Türkçe bilen aranıyor
‘’Neden bir bayram yazısı değil’’ diye sitem edeceklerin sayısının çok fazla olacağını sanmıyorum; eski bayramların tadı yok diye söze başlayacaklarımız çoğunlukta olduğu için. Yine de mübarek Ramazan Bayramınızı yürekten kutlayarak Allah’tan tekrarını nasip etmesi niyazıyla başlamak istiyorum.
Nejat Muallimoğlu’nu bilmiyordum Derin Tarih dergisinde rastlayıncaya kadar.
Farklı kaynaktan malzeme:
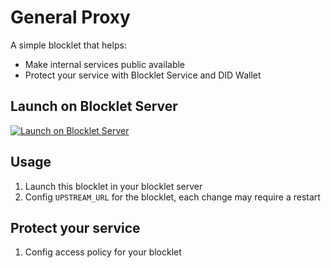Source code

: # General Proxy

A simple blocklet that helps:

- Make internal services public available
- Protect your service with Blocklet Service and DID Wallet

## Launch on Blocklet Server

[![Launch on Blocklet Server](https://assets.arcblock.io/icons/launch_on_blocklet_server.svg)](https://install.arcblock.io/launch?action=blocklet-install&meta_url=https%3A%2F%2Fgithub.com%2Fblocklet%2Fgeneral-proxy%2Freleases%2Fdownload%2Fv0.1.3%2Fblocklet.json)

## Usage

1. Launch this blocklet in your blocklet server
2. Config `UPSTREAM_URL` for the blocklet, each change may require a restart

## Protect your service

1. Config access policy for your blocklet
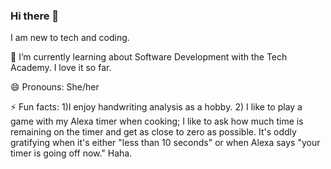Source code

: ### Hi there 👋
I am new to tech and coding.

 🌱 I’m currently learning about Software Development with the Tech Academy. I love it so far.
 
 😄 Pronouns: She/her
 
⚡ Fun facts: 1)I enjoy handwriting analysis as a hobby. 
2) I like to play a game with my Alexa timer when cooking; I like to ask how much time is remaining on the timer and get as close to zero as possible. It's oddly gratifying when it's either "less than 10 seconds" or when Alexa says "your timer is going off now." Haha.

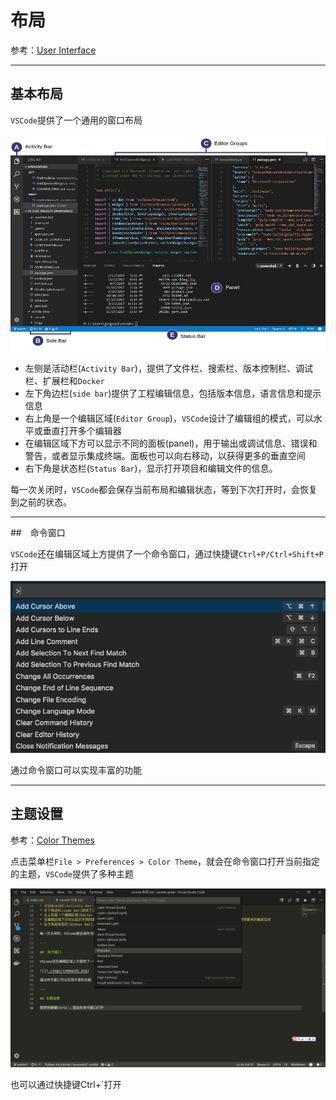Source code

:# 布局

参考：[User Interface](https://code.visualstudio.com/docs/getstarted/userinterface)

---

## 基本布局

`VSCode`提供了一个通用的窗口布局

![](./imgs/hero.png)

* 左侧是活动栏(`Activity Bar`)，提供了文件栏、搜索栏、版本控制栏、调试栏、扩展栏和`Docker`
* 左下角边栏(`side bar`)提供了工程编辑信息，包括版本信息，语言信息和提示信息
* 右上角是一个编辑区域(`Editor Group`)，`VSCode`设计了编辑组的模式，可以水平或垂直打开多个编辑器
* 在编辑区域下方可以显示不同的面板(panel)，用于输出或调试信息、错误和警告，或者显示集成终端。面板也可以向右移动，以获得更多的垂直空间
* 右下角是状态栏(`Status Bar`)，显示打开项目和编辑文件的信息。

每一次关闭时，`VSCode`都会保存当前布局和编辑状态，等到下次打开时，会恢复到之前的状态。

---

##　命令窗口

`VSCode`还在编辑区域上方提供了一个命令窗口，通过快捷键`Ctrl+P/Ctrl+Shift+P`打开

![](./imgs/commands.png)

通过命令窗口可以实现丰富的功能

---

## 主题设置

参考：[Color Themes](https://code.visualstudio.com/docs/getstarted/themes)

点击菜单栏`File > Preferences > Color Theme`，就会在命令窗口打开当前指定的主题，`VSCode`提供了多种主题

![](./imgs/current-theme.png)

也可以通过快捷键Ctrl+`打开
Böyle Türkçe aşığı birini tanımadığıma hayıflandım doğrusu ama suçumuzu savunurken kullandığımız muhteşem bir yeteneğimiz(!) vardır bilirsiniz; suç bizde değildir(!) mutlaka karşıda birinde veya bir yerlerdedir.
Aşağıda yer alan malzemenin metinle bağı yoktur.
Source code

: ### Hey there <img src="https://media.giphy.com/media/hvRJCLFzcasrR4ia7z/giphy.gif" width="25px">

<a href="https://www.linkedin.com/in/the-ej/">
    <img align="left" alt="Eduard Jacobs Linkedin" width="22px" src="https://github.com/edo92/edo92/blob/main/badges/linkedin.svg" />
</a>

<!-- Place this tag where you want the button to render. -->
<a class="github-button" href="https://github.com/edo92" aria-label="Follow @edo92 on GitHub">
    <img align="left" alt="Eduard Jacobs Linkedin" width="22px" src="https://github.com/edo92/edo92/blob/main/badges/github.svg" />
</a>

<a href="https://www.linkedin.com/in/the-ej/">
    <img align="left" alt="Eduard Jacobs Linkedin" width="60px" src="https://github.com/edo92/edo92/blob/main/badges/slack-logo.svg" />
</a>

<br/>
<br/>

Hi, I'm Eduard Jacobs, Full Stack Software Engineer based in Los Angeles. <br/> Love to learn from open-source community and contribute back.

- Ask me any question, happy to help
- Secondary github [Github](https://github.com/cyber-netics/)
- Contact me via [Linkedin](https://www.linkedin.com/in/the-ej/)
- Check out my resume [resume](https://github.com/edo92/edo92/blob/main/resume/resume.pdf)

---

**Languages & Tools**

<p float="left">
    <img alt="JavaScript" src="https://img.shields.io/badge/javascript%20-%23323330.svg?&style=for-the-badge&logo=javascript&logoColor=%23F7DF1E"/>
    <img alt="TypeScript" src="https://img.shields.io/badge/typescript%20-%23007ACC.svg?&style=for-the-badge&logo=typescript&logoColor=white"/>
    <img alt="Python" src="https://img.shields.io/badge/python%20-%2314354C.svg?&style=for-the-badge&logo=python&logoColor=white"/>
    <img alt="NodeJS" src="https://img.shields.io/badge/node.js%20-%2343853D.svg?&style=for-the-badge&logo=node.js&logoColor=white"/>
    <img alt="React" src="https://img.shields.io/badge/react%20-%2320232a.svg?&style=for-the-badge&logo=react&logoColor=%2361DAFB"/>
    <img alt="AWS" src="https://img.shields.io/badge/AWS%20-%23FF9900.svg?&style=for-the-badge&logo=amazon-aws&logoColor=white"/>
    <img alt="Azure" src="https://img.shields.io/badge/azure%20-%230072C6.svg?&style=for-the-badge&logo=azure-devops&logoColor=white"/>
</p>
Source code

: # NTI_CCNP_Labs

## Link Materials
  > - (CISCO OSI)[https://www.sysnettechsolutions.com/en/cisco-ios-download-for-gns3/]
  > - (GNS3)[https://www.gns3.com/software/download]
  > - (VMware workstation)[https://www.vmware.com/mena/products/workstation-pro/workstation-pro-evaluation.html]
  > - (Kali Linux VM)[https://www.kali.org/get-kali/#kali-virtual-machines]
‘’Bir Türk Vatana Döndü’’ isimli eserinden bir sayfa aktaran dergi, yazıya ‘’Türkçe Bilen Aranıyor’’ diye ironik olsa da, düşündürücü ve çarpıcı bir başlık atmış. Uzun yıllar yurt dışında kaldıktan sonra Türk vapuruyla ülkesine dönerken güvertenin barında, kendi aralarında konuşan genç mühendislerin Türkçe’yi katlettikleri ve güya ülkede de saygın bir konumda olduklarını öğrenmenin verdiği hayretle dehşete düşen bir entellektüel için yazının başlığı çok isabetliydi doğrusu..
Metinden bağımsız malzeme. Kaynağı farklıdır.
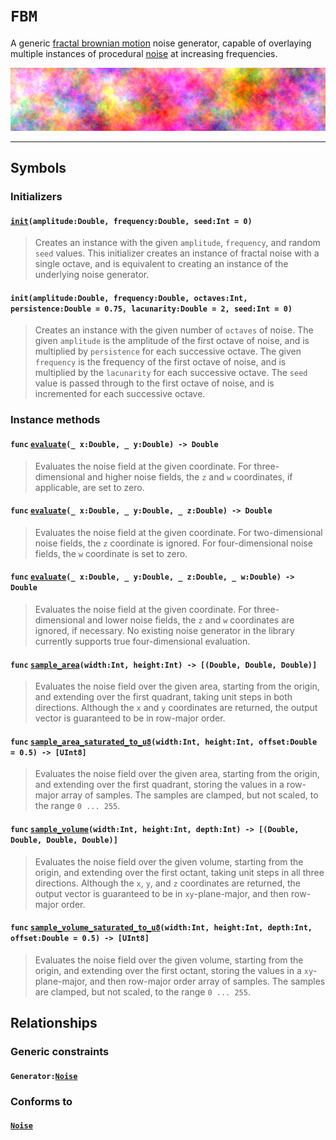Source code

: # ``FBM``

A generic [fractal brownian motion](https://thebookofshaders.com/13/) noise generator, capable of overlaying multiple instances of procedural [noise](protocol-Noise.md) at increasing frequencies.

![](png/banner_FBM.png)
***

## Symbols

### Initializers

#### [`init`](protocol-Noise.md#initamplitudedouble-frequencydouble-seedint)`(amplitude:Double, frequency:Double, seed:Int = 0)`
> Creates an instance with the given `amplitude`, `frequency`, and random `seed` values. This initializer creates an instance of fractal noise with a single octave, and is equivalent to creating an instance of the underlying noise generator.

#### `init(amplitude:Double, frequency:Double, octaves:Int, persistence:Double = 0.75, lacunarity:Double = 2, seed:Int = 0)`
> Creates an instance with the given number of `octaves` of noise. The given `amplitude` is the amplitude of the first octave of noise, and is multiplied by `persistence` for each successive octave. The given `frequency` is the frequency of the first octave of noise, and is multiplied by the `lacunarity` for each successive octave. The `seed` value is passed through to the first octave of noise, and is incremented for each successive octave.

### Instance methods

#### `func` [`evaluate`](protocol-Noise.md#func-evaluate_-xdouble-_-ydouble---double)`(_ x:Double, _ y:Double) -> Double`
> Evaluates the noise field at the given coordinate. For three-dimensional and higher noise fields, the `z` and `w` coordinates, if applicable, are set to zero.

#### `func` [`evaluate`](protocol-Noise.md#func-evaluate_-xdouble-_-ydouble-_-zdouble---double)`(_ x:Double, _ y:Double, _ z:Double) -> Double`
> Evaluates the noise field at the given coordinate. For two-dimensional noise fields, the `z` coordinate is ignored. For four-dimensional noise fields, the `w` coordinate is set to zero.

#### `func` [`evaluate`](protocol-Noise.md#func-evaluate_-xdouble-_-ydouble-_-zdouble-_-wdouble---double)`(_ x:Double, _ y:Double, _ z:Double, _ w:Double) -> Double`
> Evaluates the noise field at the given coordinate. For three-dimensional and lower noise fields, the `z` and `w` coordinates are ignored, if necessary. No existing noise generator in the library currently supports true four-dimensional evaluation.

#### `func` [`sample_area`](protocol-Noise.md#func-sample_areawidthint-heightint---double-double-double)`(width:Int, height:Int) -> [(Double, Double, Double)]`
> Evaluates the noise field over the given area, starting from the origin, and extending over the first quadrant, taking unit steps in both directions. Although the `x` and `y` coordinates are returned, the output vector is guaranteed to be in row-major order.

#### `func` [`sample_area_saturated_to_u8`](protocol-Noise.md#func-sample_area_saturated_to_u8widthint-heightint-offsetdouble--05---uint8)`(width:Int, height:Int, offset:Double = 0.5) -> [UInt8]`
> Evaluates the noise field over the given area, starting from the origin, and extending over the first quadrant, storing the values in a row-major array of samples. The samples are clamped, but not scaled, to the range `0 ... 255`.

#### `func` [`sample_volume`](protocol-Noise.md#func-sample_volumewidthint-heightint-depthint---double-double-double-double)`(width:Int, height:Int, depth:Int) -> [(Double, Double, Double, Double)]`
> Evaluates the noise field over the given volume, starting from the origin, and extending over the first octant, taking unit steps in all three directions. Although the `x`, `y`, and `z` coordinates are returned, the output vector is guaranteed to be in `xy`-plane-major, and then row-major order.

#### `func` [`sample_volume_saturated_to_u8`](protocol-Noise.md#func-sample_volume_saturated_to_u8widthint-heightint-depthint-offsetdouble--05---uint8)`(width:Int, height:Int, depth:Int, offset:Double = 0.5) -> [UInt8]`
> Evaluates the noise field over the given volume, starting from the origin, and extending over the first octant, storing the values in a `xy`-plane-major, and then row-major order array of samples. The samples are clamped, but not scaled, to the range `0 ... 255`.

## Relationships

### Generic constraints

#### `Generator:`[`Noise`](protocol-Noise.md)

### Conforms to

#### [`Noise`](protocol-Noise.md)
Muallimoğlu’nun gözlemiyle, genç mühendislerin konuşmalarından kelime hazinesi diye bir kavramdan neredeyse söz edilemez. O kadar yani. Konuşmalarında fikir yok zaten ama kullandıkları kelimeler arasında meramını ifade edecek bir rabıta da yok. Muallimoğlu, bunların kelime dağarcığında(!) ‘’çok’’ ‘’güzel’’ ‘’büyük’’ kelimelerinden başka kelime yok mu diye sorarken hayretten donup kaldığını hissediyoruz.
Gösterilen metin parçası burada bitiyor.